Could you reproduce, exactly as written, every line from the one containing "Wood Pen, a" through the last line of the records, and nothing else?

(Data shown)

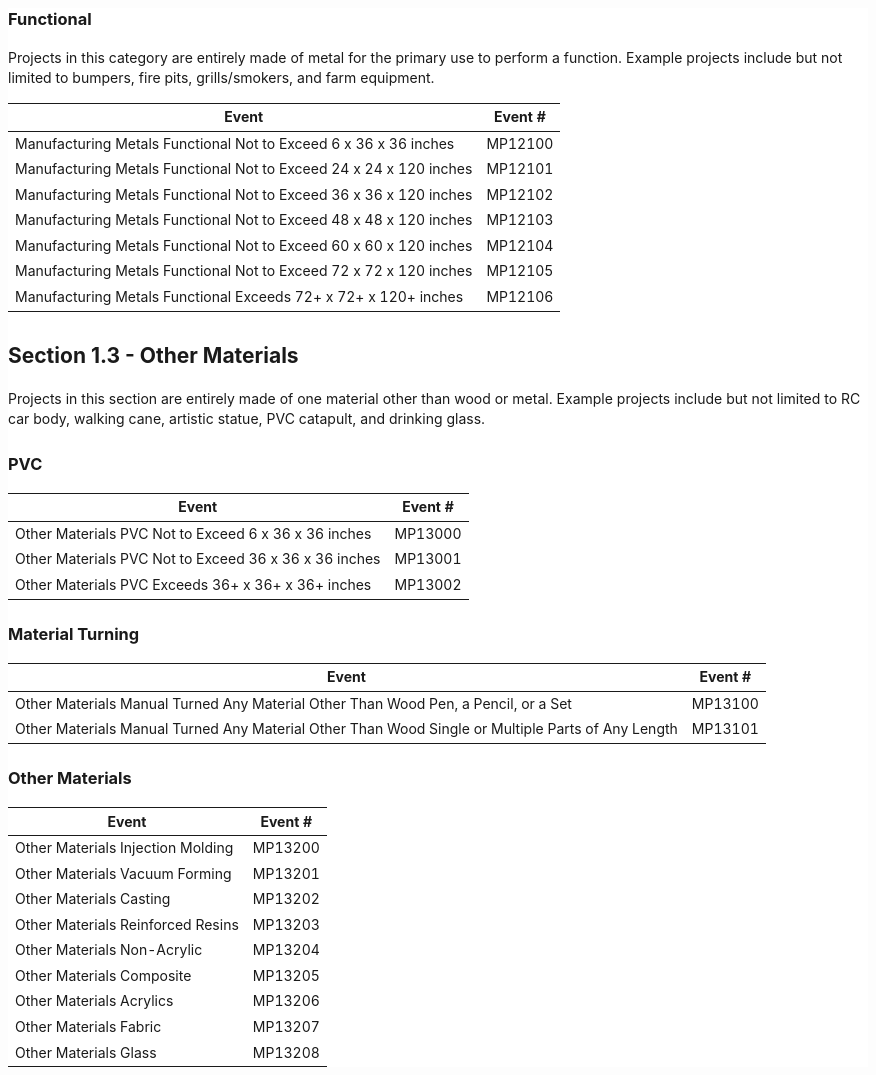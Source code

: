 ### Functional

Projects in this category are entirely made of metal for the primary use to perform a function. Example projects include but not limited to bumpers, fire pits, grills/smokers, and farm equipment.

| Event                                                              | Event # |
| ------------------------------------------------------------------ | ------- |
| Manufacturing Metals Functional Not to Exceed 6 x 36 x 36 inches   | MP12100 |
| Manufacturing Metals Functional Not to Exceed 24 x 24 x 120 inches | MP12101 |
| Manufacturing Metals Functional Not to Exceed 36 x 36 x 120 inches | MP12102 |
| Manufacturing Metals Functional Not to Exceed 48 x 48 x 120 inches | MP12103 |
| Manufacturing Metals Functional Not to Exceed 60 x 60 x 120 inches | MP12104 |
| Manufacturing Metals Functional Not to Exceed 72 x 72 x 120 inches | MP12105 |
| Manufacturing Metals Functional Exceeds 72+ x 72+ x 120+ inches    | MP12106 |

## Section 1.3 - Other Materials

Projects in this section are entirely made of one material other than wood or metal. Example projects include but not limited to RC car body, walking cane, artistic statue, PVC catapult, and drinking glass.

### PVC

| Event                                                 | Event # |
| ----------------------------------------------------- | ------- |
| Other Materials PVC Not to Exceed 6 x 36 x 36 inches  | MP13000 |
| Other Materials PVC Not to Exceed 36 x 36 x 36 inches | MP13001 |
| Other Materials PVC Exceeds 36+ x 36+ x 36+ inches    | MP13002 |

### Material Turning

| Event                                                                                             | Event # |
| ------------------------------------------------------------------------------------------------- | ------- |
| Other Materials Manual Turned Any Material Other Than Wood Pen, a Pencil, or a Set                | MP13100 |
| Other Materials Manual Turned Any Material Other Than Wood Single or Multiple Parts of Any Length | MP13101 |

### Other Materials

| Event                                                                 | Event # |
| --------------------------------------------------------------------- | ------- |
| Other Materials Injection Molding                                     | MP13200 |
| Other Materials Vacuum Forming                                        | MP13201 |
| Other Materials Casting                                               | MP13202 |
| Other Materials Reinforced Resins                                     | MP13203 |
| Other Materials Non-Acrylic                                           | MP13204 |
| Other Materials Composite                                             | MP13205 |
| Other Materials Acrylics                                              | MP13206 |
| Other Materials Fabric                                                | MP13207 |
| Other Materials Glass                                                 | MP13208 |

(End Data shown)

- [Response area]
| Other Materials Manual Turned Any Material Other Than Wood Pen, a Pencil, or a Set                | MP13100 |
| Other Materials Manual Turned Any Material Other Than Wood Single or Multiple Parts of Any Length | MP13101 |

### Other Materials

| Event                                                                 | Event # |
| --------------------------------------------------------------------- | ------- |
| Other Materials Injection Molding                                     | MP13200 |
| Other Materials Vacuum Forming                                        | MP13201 |
| Other Materials Casting                                               | MP13202 |
| Other Materials Reinforced Resins                                     | MP13203 |
| Other Materials Non-Acrylic                                           | MP13204 |
| Other Materials Composite                                             | MP13205 |
| Other Materials Acrylics                                              | MP13206 |
| Other Materials Fabric                                                | MP13207 |
| Other Materials Glass                                                 | MP13208 |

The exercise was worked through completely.